Chucks usually have a cylindrical base body into which a back-up spindle or the like is screwed. Clamping or holding jaws are axially supported on the back-up spindle, and retained in position by a holding sleeve or the like which surrounds the jaws. Preferably, the holding sleeve includes an essentially cylindrical sleeve element. The holding sleeve and/or the sleeve element are rotatable with respect to the base body. It is known to place between the sleeve and the base body a releasable locking arrangement. The locking arrangement locks when the sleeve is rotated in one direction, and can be unlocked, to release the clamping jaws, when rotated in the opposite direction.
Chucks which operate at high speed, that is, at high revolution of the spindle, which is typical for computer numerically controlled machines, may cause release of the lock, and hence release of the clamping jaws which clamp a tool, such as a drill, a boring tool, a reamer or the like. This may occur, particularly, if the machine is operating at high speed and then abruptly stopped. To prevent such loosening of the locking of the clamping jaws, and hence of the tool upon sudden stopping, a locking arrangement has been proposed to be placed between the base body and the sleeve in form of a ratchet which secures the base body and the sleeve with respect to relative movement in the direction of loosening of the clamping jaws. Of course, the ratchet is so arranged that the tool, and hence the clamping jaws can be tightened; relative rotation in the direction of tightening is not impeded. The selfretaining clamping function of the chuck, upon rotation in working direction, thus is retained. Such an arrangement is described, for example, in the referenced European Published Application No. 0017 748. The arrangement there described utilizes a pressure ring which is secured to rotate with the sleeve and which is axially supported on the base body by the sleeve itself. A spring-loaded ratchet latch is located on the ring which is directly operatively coupled to a gear ring located on the base body. In order to be able to open the jaws, for example in order to change tools or the like, an arrangement is provided to open the latch of the ratchet. This opening arrangement includes a rotatable release ring located at the axially backward end of the sleeve and positioned coaxially to the axis of rotation, and fitting over the ring. The opening release ring has a stop engageable with a suitable end release projection on the latch elements of the ratchet.
Swiss Patent No. 635,766 describes a jaw chuck which also has a circular ratchet ring and, generally, operates similarly to the chuck just described.

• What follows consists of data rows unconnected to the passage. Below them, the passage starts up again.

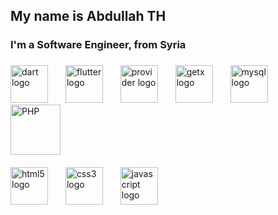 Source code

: <h2 align="left">My name is Abdullah TH</h2>
<h3 align="left"> I'm a Software Engineer, from Syria</h3>

###

<div align="left">
  <img src="https://cdn.jsdelivr.net/gh/devicons/devicon/icons/dart/dart-original.svg" height="60" alt="dart logo"  />
  <img width="20" />
  <img src="https://cdn.jsdelivr.net/gh/devicons/devicon/icons/flutter/flutter-original.svg" height="60" alt="flutter logo"  />
  <img width="20" />
  <img src="https://img.shields.io/badge/Provider-5C6BC0?style=for-the-badge&logo=flutter&logoColor=white" height="60" alt="provider logo"  />
  <img width="20" />
  <img src="https://img.shields.io/badge/GetX-009688?style=for-the-badge&logo=flutter&logoColor=white" height="60" alt="getx logo"  />
  <img width="20" />
  <img src="https://cdn.jsdelivr.net/gh/devicons/devicon/icons/mysql/mysql-original.svg" height="60" alt="mysql logo"  />
  <img width="20" />
  <img src="https://cdn.jsdelivr.net/gh/devicons/devicon/icons/php/php-original.svg" width="80" alt="PHP" />
  <img width="20" />
   <br/>
   <br/>
  <img src="https://cdn.jsdelivr.net/gh/devicons/devicon/icons/html5/html5-original.svg" height="60" alt="html5 logo"  />
  <img width="20" />
  <img src="https://cdn.jsdelivr.net/gh/devicons/devicon/icons/css3/css3-original.svg" height="60" alt="css3 logo"  />
  <img width="20" />
  <img src="https://cdn.jsdelivr.net/gh/devicons/devicon/icons/javascript/javascript-original.svg" height="60" alt="javascript logo"  />
  <img width="20" />
  
</div>
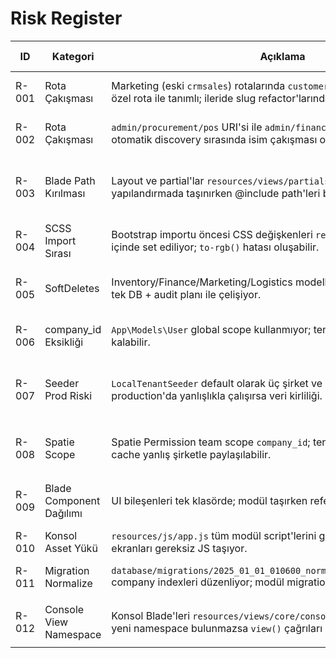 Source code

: # Risk Register

| ID | Kategori | Açıklama | Dosya / Örnek | Şiddet | Önerilen Çözüm | İlgili Komut |
| --- | --- | --- | --- | --- | --- | --- |
| R-001 | Rota Çakışması | Marketing (eski `crmsales`) rotalarında `customers.show` hem resource hem özel rota ile tanımlı; ileride slug refactor'larında çakışma riski doğurur. | `app/Modules/Marketing/Routes/admin.php` | P2 | Resource rotalarını slug bazlı yeniden yaz, duplicate show rotasını kaldır veya redirect et. | Komut 3 |
| R-002 | Rota Çakışması | `admin/procurement/pos` URI'si ile `admin/finance/ap` rotaları benzer; otomatik discovery sırasında isim çakışması olabilir. | `app/Modules/Procurement/Routes/admin.php` | P3 | URI'ları `purchase-orders` ve `ap/payables` olarak standardize et. | Komut 3 |
| R-003 | Blade Path Kırılması | Layout ve partial'lar `resources/views/partials/*` altında; yeni yapılandırmada taşınırken @include path'leri bozulabilir. | `resources/views/layouts/admin.blade.php` | P1 | Taşıma sırasında `view()->addNamespace()` veya otomatik alias tanımla; docs/Inventory/BladeInventory rehberini takip et. | Komut 2 |
| R-004 | SCSS Import Sırası | Bootstrap importu öncesi CSS değişkenleri `resources/scss/app.scss` içinde set ediliyor; `to-rgb()` hatası oluşabilir. | `resources/scss/app.scss` | P2 | CSS değişkenlerini Bootstrap sonrasına taşı, literal renk override'ları koru. | Komut 2 |
| R-005 | SoftDeletes | Inventory/Finance/Marketing/Logistics modellerinde SoftDeletes aktif; tek DB + audit planı ile çelişiyor. | `app/Modules/**/Domain/Models/*` | P1 | SoftDeletes'i kaldır, `status`/`voided_at` alanları ekle; migration'lar Komut 4'te hazırlanacak. | Komut 4 |
| R-006 | company_id Eksikliği | `App\Models\User` global scope kullanmıyor; tenant izolasyonu açıkta kalabilir. | `app/Models/User.php` | P1 | `BelongsToCompany` benzeri trait ekle, login sırasında scope uygula. | Komut 1 |
| R-007 | Seeder Prod Riski | `LocalTenantSeeder` default olarak üç şirket ve kullanıcı oluşturuyor; production'da yanlışlıkla çalışırsa veri kirliliği. | `database/seeders/LocalTenantSeeder.php` | P2 | Seeder'ı `app()->environment('local')` koşulu ile koru veya ServiceProvider'da devre dışı bırak. | Komut 5 |
| R-008 | Spatie Scope | Spatie Permission team scope `company_id`; tenant switcher yoksa role cache yanlış şirketle paylaşılabilir. | `config/permission.php`, `app/Core/Traits/BelongsToCompany.php` | P2 | PermissionRegistrar'da `setPermissionsTeamId` hooking; middleware ile company context set et. | Komut 1 |
| R-009 | Blade Component Dağılımı | UI bileşenleri tek klasörde; modül taşırken referanslar kırılabilir. | `resources/views/components/ui-*.blade.php` | P2 | Component alias haritası (`View::componentNamespace`) ekle; taşıma planı Komut 2'de uygulanacak. | Komut 2 |
| R-010 | Konsol Asset Yükü | `resources/js/app.js` tüm modül script'lerini global yüklüyor; konsol ekranları gereksiz JS taşıyor. | `resources/js/app.js` | P1 | Modül bazlı dynamic import ve entry discovery ekle. | Komut 3 |
| R-011 | Migration Normalize | `database/migrations/2025_01_01_010600_normalize_company_indexes.php` company indexleri düzenliyor; modül migrationlarıyla çakışma riski var. | `database/migrations/2025_01_01_010600_normalize_company_indexes.php` | P3 | Komut 4 sırasında migration sıralaması kontrol edilerek idempotent hale getirilecek. | Komut 4 |
| R-012 | Console View Namespace | Konsol Blade'leri `resources/views/core/consoles/*`; modül taşınırken yeni namespace bulunmazsa `view()` çağrıları bozulur. | `routes/admin.php` (Today Board) | P2 | ViewServiceProvider ile `view()->addNamespace('consoles', ...)` tanımla. | Komut 3 |

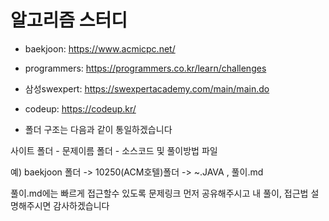 # 알고리즘 스터디 

* baekjoon: https://www.acmicpc.net/
* programmers: https://programmers.co.kr/learn/challenges
* 삼성swexpert: https://swexpertacademy.com/main/main.do
* codeup: https://codeup.kr/



* 폴더 구조는 다음과 같이 통일하겠습니다 
 
사이트 폴더 - 문제이름 폴더 - 소스코드 및 풀이방법 파일

예) baekjoon 폴더 -> 10250(ACM호텔)폴더 -> ~.JAVA , 풀이.md

풀이.md에는 빠르게 접근할수 있도록 문제링크 먼저 공유해주시고 내 풀이, 접근법 설명해주시면 감사하겠습니다 
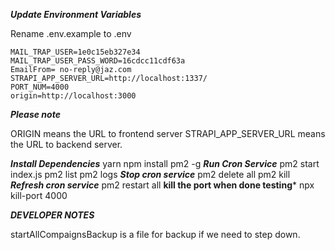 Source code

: ***Update Environment Variables***

Rename .env.example to .env

    MAIL_TRAP_USER=1e0c15eb327e34
    MAIL_TRAP_USER_PASS_WORD=16cdcc11cdf63a
    EmailFrom= no-reply@jaz.com
    STRAPI_APP_SERVER_URL=http://localhost:1337/
    PORT_NUM=4000
    origin=http://localhost:3000
***Please note***

ORIGIN means the URL to frontend server
STRAPI_APP_SERVER_URL means the URL to backend server.



***Install Dependencies***
    yarn
    npm install pm2 -g
***Run Cron Service***
    pm2 start index.js
    pm2 list
    pm2 logs
***Stop cron service***
    pm2 delete all
    pm2 kill
***Refresh cron service***
    pm2 restart all
**kill the port when done testing***
npx kill-port 4000


***DEVELOPER NOTES***

startAllCompaignsBackup is a file for backup if we need to step down.


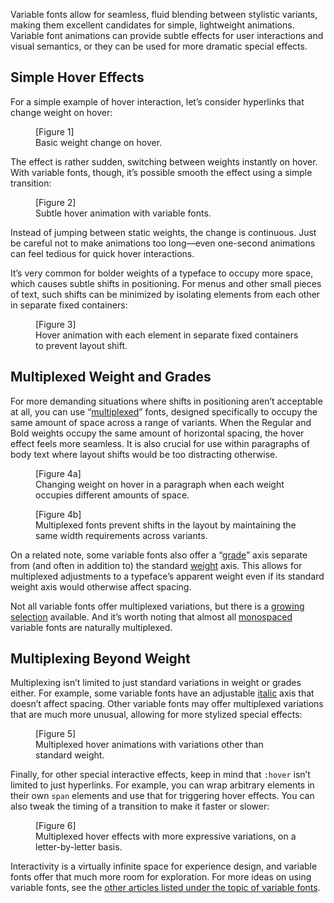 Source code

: Variable fonts allow for seamless, fluid blending between stylistic variants, making them excellent candidates for simple, lightweight animations. Variable font animations can provide subtle effects for user interactions and visual semantics, or they can be used for more dramatic special effects.

## Simple Hover Effects

For a simple example of hover interaction, let’s consider hyperlinks that change weight on hover:

<figure>
	[Figure 1]
	<figcaption>Basic weight change on hover.</figcaption>
</figure>

The effect is rather sudden, switching between weights instantly on hover. With variable fonts, though, it’s possible smooth the effect using a simple transition:

<figure>
	[Figure 2]
	<figcaption>Subtle hover animation with variable fonts.</figcaption>
</figure>

Instead of jumping between static weights, the change is continuous. Just be careful not to make animations too long—even one-second animations can feel tedious for quick hover interactions.

It’s very common for bolder weights of a typeface to occupy more space, which causes subtle shifts in positioning. For menus and other small pieces of text, such shifts can be minimized by isolating elements from each other in separate fixed containers:

<figure>
	[Figure 3]
	<figcaption>Hover animation with each element in separate fixed containers to prevent layout shift.</figcaption>
</figure>

## Multiplexed Weight and Grades

For more demanding situations where shifts in positioning aren’t acceptable at all, you can use “[multiplexed](/glossary/multiplexed_duplexed_uniwidth)” fonts, designed specifically to occupy the same amount of space across a range of variants. When the Regular and Bold weights occupy the same amount of horizontal spacing, the hover effect feels more seamless. It is also crucial for use within paragraphs of body text where layout shifts would be too distracting otherwise.

<figure>
	[Figure 4a]
	<figcaption>Changing weight on hover in a paragraph when each weight occupies different amounts of space.</figcaption>
</figure>

<figure>
	[Figure 4b]
	<figcaption>Multiplexed fonts prevent shifts in the layout by maintaining the same width requirements across variants.</figcaption>
</figure>

On a related note, some variable fonts also offer a “[grade](/glossary/grade_axis)” axis separate from (and often in addition to) the standard [weight](/glossary/weight_axis) axis. This allows for multiplexed adjustments to a typeface’s apparent weight even if its standard weight axis would otherwise affect spacing.

Not all variable fonts offer multiplexed variations, but there is a [growing selection](https://v-fonts.com/tags/C9) available. And it’s worth noting that almost all [monospaced](/glossary/monospaced) variable fonts are naturally multiplexed.

## Multiplexing Beyond Weight

Multiplexing isn’t limited to just standard variations in weight or grades either. For example, some variable fonts have an adjustable [italic](/glossary/italic_axis) axis that doesn’t affect spacing. Other variable fonts may offer multiplexed variations that are much more unusual, allowing for more stylized special effects:

<figure>
	[Figure 5]
	<figcaption>Multiplexed hover animations with variations other than standard weight.</figcaption>
</figure>

Finally, for other special interactive effects, keep in mind that `:hover` isn’t limited to just hyperlinks. For example, you can wrap arbitrary elements in their own `span` elements and use that for triggering hover effects. You can also tweak the timing of a transition to make it faster or slower:

<figure>
	[Figure 6]
	<figcaption>Multiplexed hover effects with more expressive variations, on a letter-by-letter basis.</figcaption>
</figure>

Interactivity is a virtually infinite space for experience design, and variable fonts offer that much more room for exploration. For more ideas on using variable fonts, see the [other articles listed under the topic of variable fonts](https://fonts.google.com/knowledge/topics/variable_fonts).
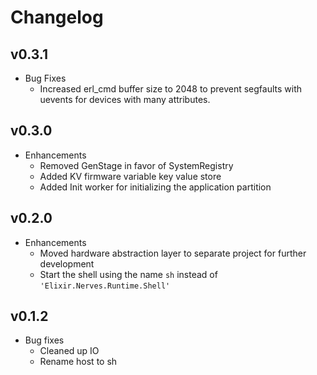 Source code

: # Changelog
## v0.3.1
  * Bug Fixes
    * Increased erl_cmd buffer size to 2048 to prevent segfaults with uevents for devices with many attributes.

## v0.3.0
  * Enhancements
    * Removed GenStage in favor of SystemRegistry
    * Added KV firmware variable key value store
    * Added Init worker for initializing the application partition

## v0.2.0
  * Enhancements
    * Moved hardware abstraction layer to separate project for further
    development
    * Start the shell using the name `sh` instead of `'Elixir.Nerves.Runtime.Shell'`

## v0.1.2

  * Bug fixes
    * Cleaned up IO
    * Rename host to sh
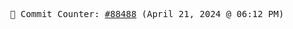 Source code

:<p align="center">
    <samp>
        📮 Commit Counter: <a href="https://github.com/Javascript-void0/Javascript-void0/commits/main">#88488</a> (April 21, 2024 @ 06:12 PM)
    </samp>
</p> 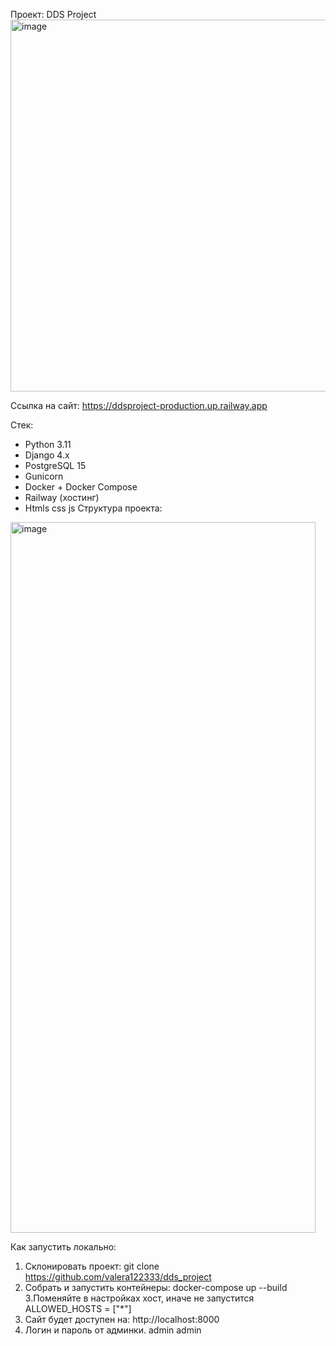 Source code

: Проект: DDS Project
<img width="2559" height="595" alt="image" src="https://github.com/user-attachments/assets/8532b082-7ed0-49b5-94b0-76293b740d44" />

Ссылка на сайт: https://ddsproject-production.up.railway.app

Стек:
- Python 3.11
- Django 4.x
- PostgreSQL 15
- Gunicorn
- Docker + Docker Compose
- Railway (хостинг)
- Htmls css js
Структура проекта:
<img width="488" height="1137" alt="image" src="https://github.com/user-attachments/assets/9b4dac02-43b3-487f-be1a-cbd73874af32" />

Как запустить локально:
1. Склонировать проект: git clone https://github.com/valera122333/dds_project
2. Собрать и запустить контейнеры:
   docker-compose up --build
3.Поменяйте в настройках хост, иначе не запустится
   ALLOWED_HOSTS = ["*"]
4. Сайт будет доступен на: http://localhost:8000
5. Логин и пароль от админки.
   admin
   admin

A ratchet lock, with a movable ratchet latch element, or a plurality of movable ratchet elements is comparatively complex and large; it requires a not insignificant space on the chuck structure. Due to the nature of the ratchet, it can operate only in steps. Consequently, the locking of the clamping force or effect of the jaws can be obtained only in steps. This is undesirable for many applications. The spacing of the steps is governed by the spacing of the teeth on the gear ring, and the construction of the ratchet, and the latch elements themselves.
German Democratic Republic Patent No. DD-PS 201 985 describes an axially short clamping chuck which has a clamping effect independent of the direction of rotation. The base body which receives the back-up spindle is rotatably located in a conical element which is directly screw-connected to a closing cap. To tighten and, respectively, loosen the clamping jaws, a worm drive is provided between the base body and the conical element to permit relative rotation thereof. The worm can be operated by an Allen wrench externally engageable in a suitable receiving portion of the worm arrangement.
The worm arrangement, however, loses the advantage of a self-tightening function of the rotating chuck. It is inconvenient to require an external separate tool in order to permit tightening of the chuck.